== INSTRUCTIONS FOR THE TASK ==
From the listing below, copy only the lines from the line that contains "Alcune proprietà importanti" to the line that contains "I risultati non", counting those two lines as part of the copy.

== EXERCISE DATA ==

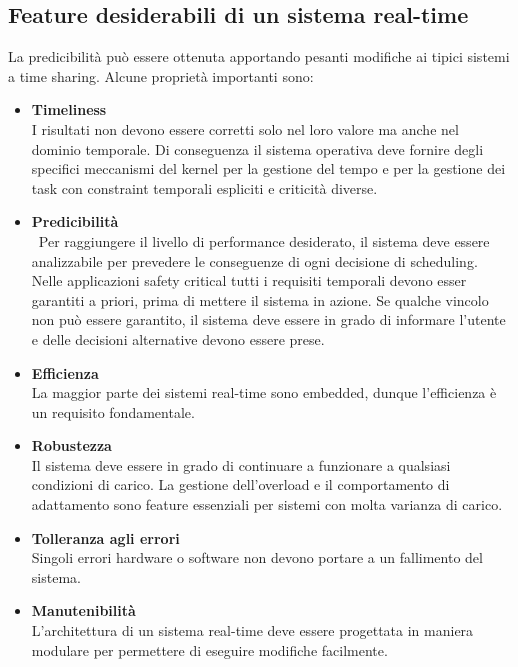 \documentclass[12pt]{article}
\begin{document}
\subsection{Feature desiderabili di un sistema real-time}
La predicibilità può essere ottenuta apportando pesanti modifiche ai tipici sistemi a time sharing.
Alcune proprietà importanti sono:
\begin{itemize}
\item \textbf{Timeliness}\\
    I risultati non devono essere corretti solo nel loro valore ma anche nel dominio temporale.
    Di conseguenza il sistema operativa deve fornire degli specifici meccanismi del kernel per la gestione del tempo e 
    per la gestione dei task con constraint temporali espliciti e criticità diverse.
\item \textbf{Predicibilità}\\\
    Per raggiungere il livello di performance desiderato, il sistema deve essere analizzabile per prevedere le conseguenze di ogni decisione di scheduling.
    Nelle applicazioni safety critical tutti i requisiti temporali devono esser garantiti a priori, prima di mettere il sistema in azione.
    Se qualche vincolo non può essere garantito, il sistema deve essere in grado di informare l'utente e delle decisioni alternative devono essere prese.
\item \textbf{Efficienza}\\
    La maggior parte dei sistemi real-time sono embedded, dunque l'efficienza è un requisito fondamentale.
\item \textbf{Robustezza}\\
    Il sistema deve essere in grado di continuare a funzionare a qualsiasi condizioni di carico. La gestione dell'overload e il comportamento di adattamento sono feature essenziali per sistemi con molta varianza di carico.
\item \textbf{Tolleranza agli errori}\\
    Singoli errori hardware o software non devono portare a un fallimento del sistema.
\item \textbf{Manutenibilità}\\
    L'architettura di un sistema real-time deve essere progettata in maniera modulare per permettere di eseguire modifiche facilmente.
\end{itemize}
\end{document}
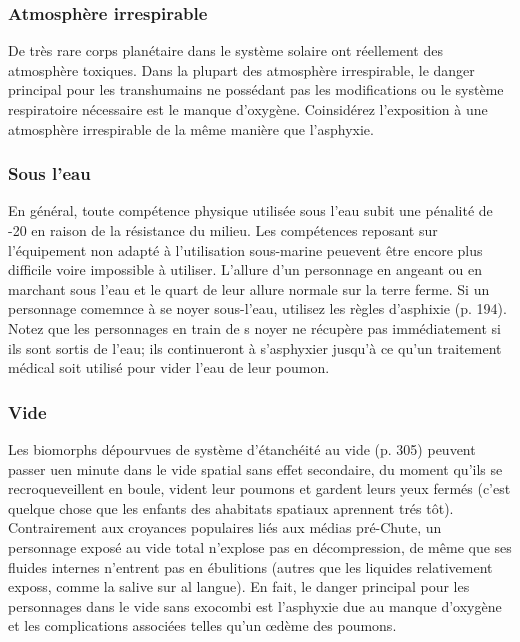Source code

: \subsubsection{Atmosphère irrespirable} 

De très rare corps planétaire dans le système solaire ont réellement des atmosphère toxiques. Dans la plupart des atmosphère irrespirable, le danger principal pour les transhumains ne possédant pas les modifications ou le système respiratoire nécessaire est le manque d'oxygène. Coinsidérez l'exposition à une atmosphère irrespirable de la même manière que l'asphyxie. 

\subsubsection{Sous l'eau} 

En général, toute compétence physique utilisée sous l'eau subit une pénalité de -20 en raison de la résistance du milieu. Les compétences reposant sur l'équipement non adapté à l'utilisation sous-marine peuevent être encore plus difficile voire impossible à utiliser. L'allure d'un personnage en angeant ou en marchant sous l'eau et le quart de leur allure normale sur la terre ferme. Si un personnage comemnce à se noyer sous-l'eau, utilisez les règles d'asphixie (p. 194). Notez que les personnages en train de s noyer ne récupère pas immédiatement si ils sont sortis de l'eau; ils continueront à s'asphyxier jusqu'à ce qu'un traitement médical soit utilisé pour vider l'eau de leur poumon. 

\subsubsection{Vide} 

Les biomorphs dépourvues de système d'étanchéité au vide (p. 305) peuvent passer uen minute dans le vide spatial sans effet secondaire, du moment qu'ils se recroqueveillent en boule, vident leur poumons et gardent leurs yeux fermés (c'est quelque chose que les enfants des ahabitats spatiaux aprennent trés tôt). Contrairement aux croyances populaires liés aux médias pré-Chute, un personnage exposé au vide total n'explose pas en décompression, de même que ses fluides internes n'entrent pas en ébulitions (autres que les liquides relativement exposs, comme la salive sur al langue). En fait, le danger principal pour les personnages dans le vide sans exocombi est l'asphyxie due au manque d'oxygène et les complications associées telles qu'un œdème des poumons.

== EXPECTED ANSWER ==
Alcune proprietà importanti sono:
\begin{itemize}
\item \textbf{Timeliness}\\
    I risultati non devono essere corretti solo nel loro valore ma anche nel dominio temporale.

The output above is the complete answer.